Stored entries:
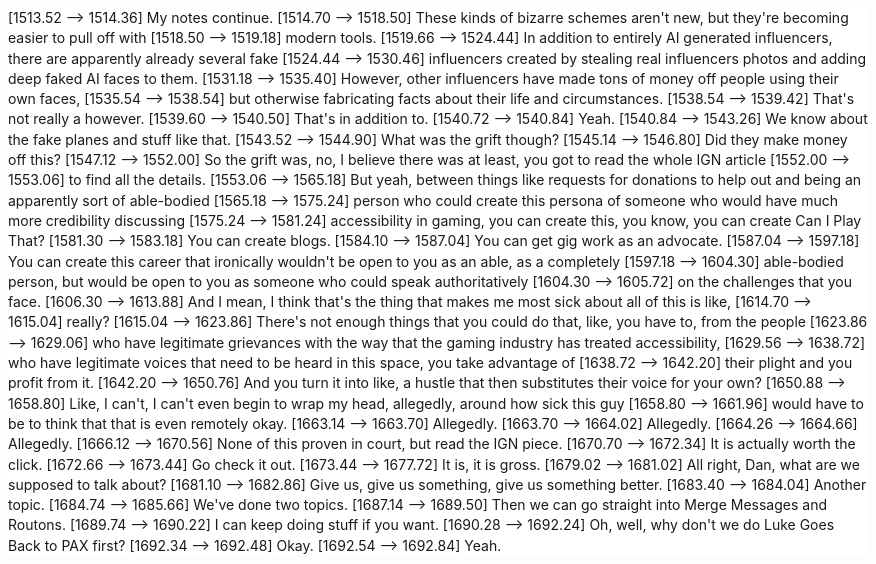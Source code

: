 [1513.52 --> 1514.36]  My notes continue.
[1514.70 --> 1518.50]  These kinds of bizarre schemes aren't new, but they're becoming easier to pull off with
[1518.50 --> 1519.18]  modern tools.
[1519.66 --> 1524.44]  In addition to entirely AI generated influencers, there are apparently already several fake
[1524.44 --> 1530.46]  influencers created by stealing real influencers photos and adding deep faked AI faces to them.
[1531.18 --> 1535.40]  However, other influencers have made tons of money off people using their own faces,
[1535.54 --> 1538.54]  but otherwise fabricating facts about their life and circumstances.
[1538.54 --> 1539.42]  That's not really a however.
[1539.60 --> 1540.50]  That's in addition to.
[1540.72 --> 1540.84]  Yeah.
[1540.84 --> 1543.26]  We know about the fake planes and stuff like that.
[1543.52 --> 1544.90]  What was the grift though?
[1545.14 --> 1546.80]  Did they make money off this?
[1547.12 --> 1552.00]  So the grift was, no, I believe there was at least, you got to read the whole IGN article
[1552.00 --> 1553.06]  to find all the details.
[1553.06 --> 1565.18]  But yeah, between things like requests for donations to help out and being an apparently sort of able-bodied
[1565.18 --> 1575.24]  person who could create this persona of someone who would have much more credibility discussing
[1575.24 --> 1581.24]  accessibility in gaming, you can create this, you know, you can create Can I Play That?
[1581.30 --> 1583.18]  You can create blogs.
[1584.10 --> 1587.04]  You can get gig work as an advocate.
[1587.04 --> 1597.18]  You can create this career that ironically wouldn't be open to you as an able, as a completely
[1597.18 --> 1604.30]  able-bodied person, but would be open to you as someone who could speak authoritatively
[1604.30 --> 1605.72]  on the challenges that you face.
[1606.30 --> 1613.88]  And I mean, I think that's the thing that makes me most sick about all of this is like,
[1614.70 --> 1615.04]  really?
[1615.04 --> 1623.86]  There's not enough things that you could do that, like, you have to, from the people
[1623.86 --> 1629.06]  who have legitimate grievances with the way that the gaming industry has treated accessibility,
[1629.56 --> 1638.72]  who have legitimate voices that need to be heard in this space, you take advantage of
[1638.72 --> 1642.20]  their plight and you profit from it.
[1642.20 --> 1650.76]  And you turn it into like, a hustle that then substitutes their voice for your own?
[1650.88 --> 1658.80]  Like, I can't, I can't even begin to wrap my head, allegedly, around how sick this guy
[1658.80 --> 1661.96]  would have to be to think that that is even remotely okay.
[1663.14 --> 1663.70]  Allegedly.
[1663.70 --> 1664.02]  Allegedly.
[1664.26 --> 1664.66]  Allegedly.
[1666.12 --> 1670.56]  None of this proven in court, but read the IGN piece.
[1670.70 --> 1672.34]  It is actually worth the click.
[1672.66 --> 1673.44]  Go check it out.
[1673.44 --> 1677.72]  It is, it is gross.
[1679.02 --> 1681.02]  All right, Dan, what are we supposed to talk about?
[1681.10 --> 1682.86]  Give us, give us something, give us something better.
[1683.40 --> 1684.04]  Another topic.
[1684.74 --> 1685.66]  We've done two topics.
[1687.14 --> 1689.50]  Then we can go straight into Merge Messages and Routons.
[1689.74 --> 1690.22]  I can keep doing stuff if you want.
[1690.28 --> 1692.24]  Oh, well, why don't we do Luke Goes Back to PAX first?
[1692.34 --> 1692.48]  Okay.
[1692.54 --> 1692.84]  Yeah.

WHAT IS REQUIRED:
Pull out every line holding "this" from the records above, and copy it.

OUTPUT:
[1545.14 --> 1546.80]  Did they make money off this?
[1565.18 --> 1575.24]  person who could create this persona of someone who would have much more credibility discussing
[1575.24 --> 1581.24]  accessibility in gaming, you can create this, you know, you can create Can I Play That?
[1587.04 --> 1597.18]  You can create this career that ironically wouldn't be open to you as an able, as a completely
[1606.30 --> 1613.88]  And I mean, I think that's the thing that makes me most sick about all of this is like,
[1629.56 --> 1638.72]  who have legitimate voices that need to be heard in this space, you take advantage of
[1650.88 --> 1658.80]  Like, I can't, I can't even begin to wrap my head, allegedly, around how sick this guy
[1666.12 --> 1670.56]  None of this proven in court, but read the IGN piece.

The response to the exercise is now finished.